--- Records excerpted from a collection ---
········

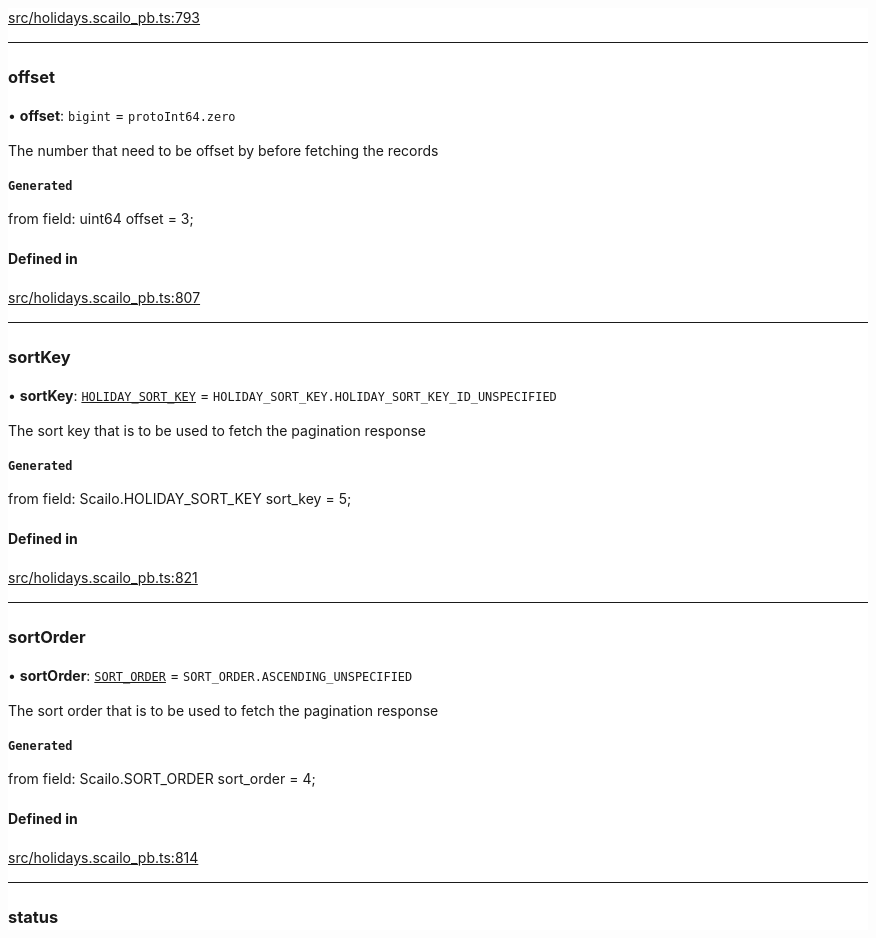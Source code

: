 [src/holidays.scailo_pb.ts:793](https://github.com/scailo/ts-sdk/blob/c10a36b57201dfa5903d4b53efa1e62aa6208936/src/holidays.scailo_pb.ts#L793)

___

### offset

• **offset**: `bigint` = `protoInt64.zero`

The number that need to be offset by before fetching the records

**`Generated`**

from field: uint64 offset = 3;

#### Defined in

[src/holidays.scailo_pb.ts:807](https://github.com/scailo/ts-sdk/blob/c10a36b57201dfa5903d4b53efa1e62aa6208936/src/holidays.scailo_pb.ts#L807)

___

### sortKey

• **sortKey**: [`HOLIDAY_SORT_KEY`](../enums/HOLIDAY_SORT_KEY.md) = `HOLIDAY_SORT_KEY.HOLIDAY_SORT_KEY_ID_UNSPECIFIED`

The sort key that is to be used to fetch the pagination response

**`Generated`**

from field: Scailo.HOLIDAY_SORT_KEY sort_key = 5;

#### Defined in

[src/holidays.scailo_pb.ts:821](https://github.com/scailo/ts-sdk/blob/c10a36b57201dfa5903d4b53efa1e62aa6208936/src/holidays.scailo_pb.ts#L821)

___

### sortOrder

• **sortOrder**: [`SORT_ORDER`](../enums/SORT_ORDER.md) = `SORT_ORDER.ASCENDING_UNSPECIFIED`

The sort order that is to be used to fetch the pagination response

**`Generated`**

from field: Scailo.SORT_ORDER sort_order = 4;

#### Defined in

[src/holidays.scailo_pb.ts:814](https://github.com/scailo/ts-sdk/blob/c10a36b57201dfa5903d4b53efa1e62aa6208936/src/holidays.scailo_pb.ts#L814)

___

### status
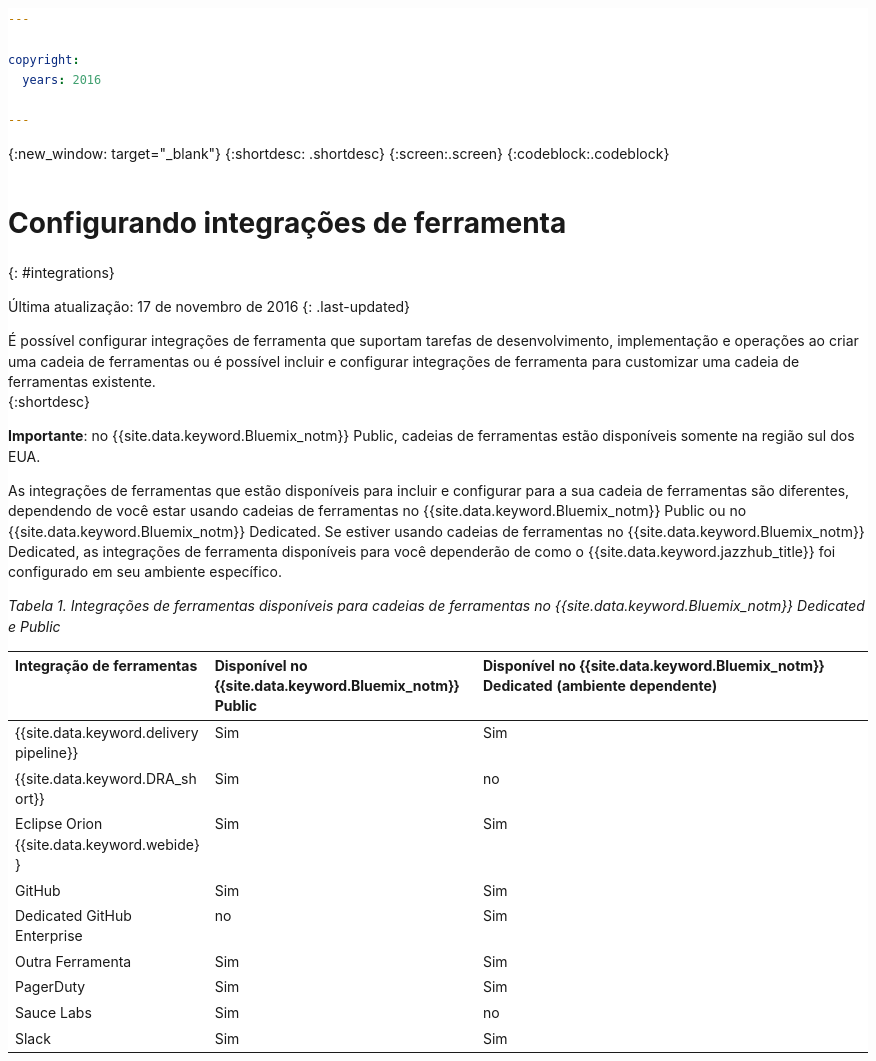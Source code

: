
 ```yaml
---

copyright:
  years: 2016

---
```


{:new_window: target="_blank"}
{:shortdesc: .shortdesc}
{:screen:.screen}
{:codeblock:.codeblock}

# Configurando integrações de ferramenta
{: #integrations}

Última atualização: 17 de novembro de 2016
{: .last-updated}

É possível configurar integrações de ferramenta que suportam tarefas de desenvolvimento, implementação e operações ao criar uma cadeia de ferramentas ou é possível incluir e configurar integrações de ferramenta para customizar uma cadeia de ferramentas existente.  
{:shortdesc}

**Importante**: no {{site.data.keyword.Bluemix_notm}} Public, cadeias de ferramentas estão disponíveis somente na região sul dos EUA.

As integrações de ferramentas que estão disponíveis para incluir e configurar para a sua cadeia de ferramentas são diferentes, dependendo de você estar usando cadeias de ferramentas no {{site.data.keyword.Bluemix_notm}} Public ou no {{site.data.keyword.Bluemix_notm}} Dedicated. Se estiver usando cadeias de ferramentas no {{site.data.keyword.Bluemix_notm}} Dedicated, as integrações de ferramenta disponíveis para você dependerão de como o {{site.data.keyword.jazzhub_title}} foi configurado em seu ambiente específico.

*Tabela 1. Integrações de ferramentas disponíveis para cadeias de ferramentas no {{site.data.keyword.Bluemix_notm}} Dedicated e Public*

|Integração de ferramentas |Disponível no {{site.data.keyword.Bluemix_notm}} Public	|Disponível no {{site.data.keyword.Bluemix_notm}} Dedicated (ambiente dependente)|
|:----------|:------------------------------|:------------------|
|{{site.data.keyword.deliverypipeline}} 		|Sim	   	|Sim  		|
|{{site.data.keyword.DRA_short}} 		|Sim		|no			|
|Eclipse Orion {{site.data.keyword.webide}}		|Sim		|Sim			|
|GitHub		|Sim		|Sim		|
|Dedicated GitHub Enterprise			|no		|Sim		|
|Outra Ferramenta			|Sim		|Sim		|
|PagerDuty			|Sim		|Sim		|
|Sauce Labs		|Sim		|no		|
|Slack			|Sim		|Sim		|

········

So that the copy stays exact, reproduce each record word for word and leave its images out.

Source code

: [src/holidays.scailo_pb.ts:793](https://github.com/scailo/ts-sdk/blob/c10a36b57201dfa5903d4b53efa1e62aa6208936/src/holidays.scailo_pb.ts#L793)

___

### offset

• **offset**: `bigint` = `protoInt64.zero`

The number that need to be offset by before fetching the records

**`Generated`**

from field: uint64 offset = 3;

#### Defined in

[src/holidays.scailo_pb.ts:807](https://github.com/scailo/ts-sdk/blob/c10a36b57201dfa5903d4b53efa1e62aa6208936/src/holidays.scailo_pb.ts#L807)

___

### sortKey

• **sortKey**: [`HOLIDAY_SORT_KEY`](../enums/HOLIDAY_SORT_KEY.md) = `HOLIDAY_SORT_KEY.HOLIDAY_SORT_KEY_ID_UNSPECIFIED`

The sort key that is to be used to fetch the pagination response

**`Generated`**

from field: Scailo.HOLIDAY_SORT_KEY sort_key = 5;

#### Defined in

[src/holidays.scailo_pb.ts:821](https://github.com/scailo/ts-sdk/blob/c10a36b57201dfa5903d4b53efa1e62aa6208936/src/holidays.scailo_pb.ts#L821)

___

### sortOrder

• **sortOrder**: [`SORT_ORDER`](../enums/SORT_ORDER.md) = `SORT_ORDER.ASCENDING_UNSPECIFIED`

The sort order that is to be used to fetch the pagination response

**`Generated`**

from field: Scailo.SORT_ORDER sort_order = 4;

#### Defined in

[src/holidays.scailo_pb.ts:814](https://github.com/scailo/ts-sdk/blob/c10a36b57201dfa5903d4b53efa1e62aa6208936/src/holidays.scailo_pb.ts#L814)

___

### status
Source code

:
 ```yaml
---

copyright:
  years: 2016

---
```


{:new_window: target="_blank"}
{:shortdesc: .shortdesc}
{:screen:.screen}
{:codeblock:.codeblock}

# Configurando integrações de ferramenta
{: #integrations}

Última atualização: 17 de novembro de 2016
{: .last-updated}

É possível configurar integrações de ferramenta que suportam tarefas de desenvolvimento, implementação e operações ao criar uma cadeia de ferramentas ou é possível incluir e configurar integrações de ferramenta para customizar uma cadeia de ferramentas existente.  
{:shortdesc}

**Importante**: no {{site.data.keyword.Bluemix_notm}} Public, cadeias de ferramentas estão disponíveis somente na região sul dos EUA.

As integrações de ferramentas que estão disponíveis para incluir e configurar para a sua cadeia de ferramentas são diferentes, dependendo de você estar usando cadeias de ferramentas no {{site.data.keyword.Bluemix_notm}} Public ou no {{site.data.keyword.Bluemix_notm}} Dedicated. Se estiver usando cadeias de ferramentas no {{site.data.keyword.Bluemix_notm}} Dedicated, as integrações de ferramenta disponíveis para você dependerão de como o {{site.data.keyword.jazzhub_title}} foi configurado em seu ambiente específico.

*Tabela 1. Integrações de ferramentas disponíveis para cadeias de ferramentas no {{site.data.keyword.Bluemix_notm}} Dedicated e Public*

|Integração de ferramentas |Disponível no {{site.data.keyword.Bluemix_notm}} Public	|Disponível no {{site.data.keyword.Bluemix_notm}} Dedicated (ambiente dependente)|
|:----------|:------------------------------|:------------------|
|{{site.data.keyword.deliverypipeline}} 		|Sim	   	|Sim  		|
|{{site.data.keyword.DRA_short}} 		|Sim		|no			|
|Eclipse Orion {{site.data.keyword.webide}}		|Sim		|Sim			|
|GitHub		|Sim		|Sim		|
|Dedicated GitHub Enterprise			|no		|Sim		|
|Outra Ferramenta			|Sim		|Sim		|
|PagerDuty			|Sim		|Sim		|
|Sauce Labs		|Sim		|no		|
|Slack			|Sim		|Sim		|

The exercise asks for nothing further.